Psalm 31:15  (ID: 3021)

In this study of Psalm 31, Alistair Begg focuses on what it means for the Christian to be able to say with the psalmist, “My times are in your hands.” Because of our confidence in the providence of God, we can be certain that we are not trapped by blind forces like fate or nature, nor are we tossed about by chance. To embrace the truth of God’s sovereignty is both liberating and comforting as we view our circumstances from the perspective of His purposes.

Series Containing This Sermon

Lessons for Life, Volume 3

Biblical Wisdom for Young Adults Selected Scriptures Series ID: 26703


Sermon Transcript: Print

I want to read a verse or two from Psalm 31, and then I just have one phrase which will be our focus this morning and on Wednesday morning.

Psalm 31:1:

In you, O Lord, do I take refuge;
 let me never be put to shame;
 in your righteousness deliver me!
Incline your ear to me;
 rescue me speedily!
Be a rock of refuge for me,
 a strong fortress to save me!

For you are my rock and my fortress;
 and for your name’s sake you lead me and guide me;
you take me out of the net they have hidden for me,
 for you are my refuge.
Into your hand I commit my spirit;
 you have redeemed me, O Lord, faithful God.

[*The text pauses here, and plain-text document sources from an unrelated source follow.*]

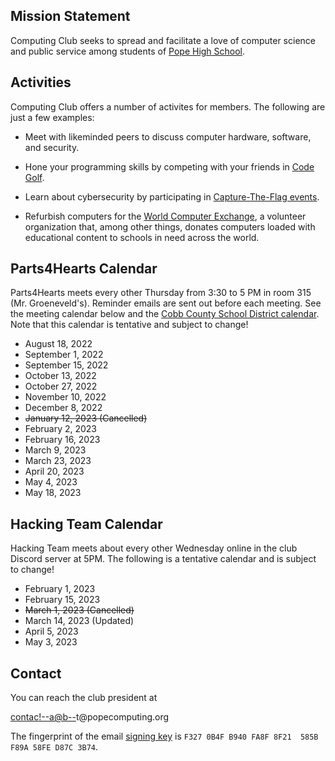 <main>

## Mission Statement

Computing Club seeks to spread and facilitate a love of
computer science and public service among students of [Pope
High School](https://www.cobbk12.org/Pope).


## Activities

Computing Club offers a number of activites for members. The
following are just a few examples:

* Meet with likeminded peers to discuss computer hardware,
  software, and security.

* Hone your programming skills by competing with your
  friends in [Code
  Golf](https://en.wikipedia.org/wiki/Code_golf).

* Learn about cybersecurity by participating in
  [Capture-The-Flag
  events](https://dev.to/atan/what-is-ctf-and-how-to-get-started-3f04).

* Refurbish computers for the [World Computer
  Exchange](https://worldcomputerexchange.org/), a volunteer
  organization that, among other things, donates computers
  loaded with educational content to schools in need across
  the world.

## Parts4Hearts Calendar

Parts4Hearts meets every other Thursday from 3:30 to 5 PM
in room 315 (Mr. Groeneveld's). Reminder emails are sent out
before each meeting. See the meeting calendar below and the
[Cobb County School District
calendar](https://www.cobbk12.org/page/59/calendar). Note
that this calendar is tentative and subject to change!

* August 18, 2022
* September 1, 2022
* September 15, 2022
* October 13, 2022
* October 27, 2022
* November 10, 2022
* December 8, 2022
* ~~January 12, 2023 (Cancelled)~~
* February 2, 2023
* February 16, 2023
* March 9, 2023
* March 23, 2023
* April 20, 2023
* May 4, 2023
* May 18, 2023

## Hacking Team Calendar

Hacking Team meets about every other Wednesday online in the
club Discord server at 5PM. The following is a tentative
calendar and is subject to change!

* February 1, 2023
* February 15, 2023
* ~~March 1, 2023 (Cancelled)~~
* March 14, 2023 (Updated)
* April 5, 2023
* May 3, 2023

<!-- This is at the bottom because of weird CSS stuff. -->
<h1 hidden>Pope High School Computing Club</h1>
</main>
<aside>

## Contact

You can reach the club president at

<!-- Try to obfuscate the email to avoid spam. Doesn't work
100% of the time, but better than nothing. -->
<a href="&#109;&#97;&#105;&#108;&#116;&#111;&#58;%63%6F%6E%74%61%63%74%40%70%6F%70%65%63%6F%6D%70%75%74%69%6E%67%2E%6F%72%67">contac<!--a@b-->t@popec<!-- c@d-->omputin<!--e.f -->g.org</a>

The fingerprint of the email [signing
key](https://www.openpgp.org/about/) is `F327 0B4F B940 FA8F
8F21  585B F89A 58FE D87C 3B74`.

</aside>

I hate those who pay regard to worthless idols,
 but I trust in the Lord.
I will rejoice and be glad in your steadfast love,
 because you have seen my affliction;
 you have known the distress of my soul,
and you[’ve] not delivered me into the hand of the enemy;
  you[’ve] set my feet in a broad place.

Be gracious to me, O Lord, for I[’m] in distress;
 my eye is wasted from grief;
 my soul and my body also.
For my life is spent with sorrow,
 and my years with sighing;
my strength fails because of my iniquity,
 and my bones waste away.

He’s not exactly having a brilliant Monday at the moment, is he? Verse 11:

Because of all my adversaries I have become a reproach,
 especially to my neighbors,
and an object of dread to my acquaintances;
 those who see me in the street flee from me.
I have been forgotten like one who is dead;
 I have become like a broken vessel.
For I hear the whispering of many—
 terror on every side!—
as they scheme together against me,
 as they plot to take my life.

Now, you wanna just take a huge breath at that point, don’t you, and say, “Are we going to move out of the shadows, are we gonna move out from under these storm clouds at all, psalmist?” And here we go: “But I trust in you, O Lord; I say, ‘You are my God.’” In other words, the circumstances that he has just described are real circumstances. He’s not about to just be able to sweep them away. Facts are as they are. But here is the great revelation which allows him to face what he faces:

But I trust in you, O Lord;
 I say, “You are my God.”
My times are in your hand;
 rescue me from the hand of my enemies and from my persecutors!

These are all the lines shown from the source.